‘The Wicker Man’ stands tall

By James Barraford
Staff Writer

“The Wicker Man” – streaming now on Netflix – made its debut in 1973 and has remained a cult classic ever since. While some aspects of the film have not aged well, the story carries you away to its shocking finale. 

Edward Woodward stars as Sgt. Neil Howie. He is investigating the disappearance of a young girl named Rowan Morrison. 

Howie slowly discovers that the citizens of Summerisle are deeply entrenched in Celtic Paganism. Howie ends up suspecting the girl is to be sacrificed for the Mayday Celebration.

If you are a fan of the horror genre and have never seen it, I highly recommend it. “The Wicker Man” is a slow burn that brings you further and further down the rabbit hole. 
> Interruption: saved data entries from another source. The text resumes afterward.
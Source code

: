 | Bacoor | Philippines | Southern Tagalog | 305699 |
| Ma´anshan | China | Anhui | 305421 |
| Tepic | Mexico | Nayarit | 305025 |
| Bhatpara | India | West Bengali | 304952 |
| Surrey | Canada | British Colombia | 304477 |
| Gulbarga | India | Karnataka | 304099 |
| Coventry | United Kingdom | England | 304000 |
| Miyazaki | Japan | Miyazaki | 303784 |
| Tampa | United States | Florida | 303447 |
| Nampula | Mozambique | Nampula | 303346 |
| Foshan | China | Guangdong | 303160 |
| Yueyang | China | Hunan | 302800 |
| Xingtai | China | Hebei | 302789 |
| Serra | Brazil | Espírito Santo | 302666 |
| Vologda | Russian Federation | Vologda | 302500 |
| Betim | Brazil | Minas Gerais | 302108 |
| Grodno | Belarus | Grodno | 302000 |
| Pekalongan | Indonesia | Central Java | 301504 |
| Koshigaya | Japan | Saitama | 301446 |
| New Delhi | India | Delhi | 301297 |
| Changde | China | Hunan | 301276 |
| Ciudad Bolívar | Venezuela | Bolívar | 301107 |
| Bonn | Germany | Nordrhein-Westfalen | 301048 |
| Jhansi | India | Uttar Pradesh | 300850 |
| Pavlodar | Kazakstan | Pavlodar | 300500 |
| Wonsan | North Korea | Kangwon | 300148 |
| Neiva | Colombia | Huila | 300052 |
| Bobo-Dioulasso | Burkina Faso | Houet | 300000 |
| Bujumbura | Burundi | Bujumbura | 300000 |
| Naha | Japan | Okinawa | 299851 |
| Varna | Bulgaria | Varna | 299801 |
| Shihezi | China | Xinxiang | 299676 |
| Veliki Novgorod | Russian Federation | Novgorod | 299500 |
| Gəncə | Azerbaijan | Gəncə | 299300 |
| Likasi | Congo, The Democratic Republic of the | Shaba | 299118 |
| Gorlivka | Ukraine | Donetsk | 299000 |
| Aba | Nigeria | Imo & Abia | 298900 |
The film co-stars prolific actor Christopher Lee as the charming but mysterious Lord Summerisle. Britt Ecklund plays the role of Willow MacGregor, the housekeeper’s daughter.

Woodward does a successful job as the repressed investigator who is mortified at what he sees as moral degradation throughout the village. 

Christopher Lee as a performer grounds the film. The character of Summerisle knows much and says little. He is charming and tolerant, yet unsettling. His attitude toward the locals is disturbing.  

Britt Ecklund’s performance is satisfactory. She is beautiful, assertive, and manipulative. The only issue is that the Swedish actress was dubbed to sound Scottish.

The dubbed voice does not always align with her lips. While the performance may have in fact been wonderful, the spotty dubbing can take you out of the moment. 

The cinematography captures the earthy beauty of Scotland. The lapping waves of the ocean, rocky shores, and lush green pastures conceal a darkness that Howie desperately tries to reveal. 

There are moments where the camerawork is sloppy. While they are few and far between, the camera abruptly jerks at moments.

This is the upside of older films. Great storytelling can help you overlook most technical imperfections.

The soundtrack is a bit dated. The Celtic music, which could have been used to great effect, seems more like pop music infused with Celtic influences. When the soundtrack takes on a more traditional tone, it manages to infuse a sense of the celebratory and macabre. 

The film’s strong point is in Anthony Shaffer’s screenplay. It becomes something more than just a mystery and acts as commentary on the conflict between Paganism and Christianity.

Howie is horrified to discover a group of people having sex outside the inn he is staying at. The more he bears witness to, the more frantic he becomes trying to control the situation. 

MacGregor, in a scene that has not aged well, begins to sing in what looks more like an odd attempt at a music video than a siren luring her prey, disrobes and begins to dance completely naked. She bangs on the wall tempting the frustrated – and engaged – Howie.

Perhaps it worked better at the time – it may have been titillating and mysterious. Now it just looks like some crazy Swedish lady beating her fist on a wall naked and breaking the fourth wall. 

The scene following is more effective. We see a frank conversation between MacGregor and Howie showing how different their views on sexuality are. Later, Howie is disturbed to hear a schoolteacher explaining that the Maypole was originally a symbol of phallic worship. 

Howie becomes more hostile to the locals. The townspeople gently suggest that he best leave before the Mayday Celebration. They are close to the Earth, and those who do not understand, will only be offended. 

This tension between sexual inhibition and exhibition is what makes this film a classic. The clash between civilized repression and bodily impulse haunts history and always will. 

Every minute of this film is strange and entertaining, especially the last 10 minutes.

For anyone who has been curious about what lurks beneath the surface of society, this modern folk tale will take you there … safely. 

Grade: B+

A classic that will get under your skin.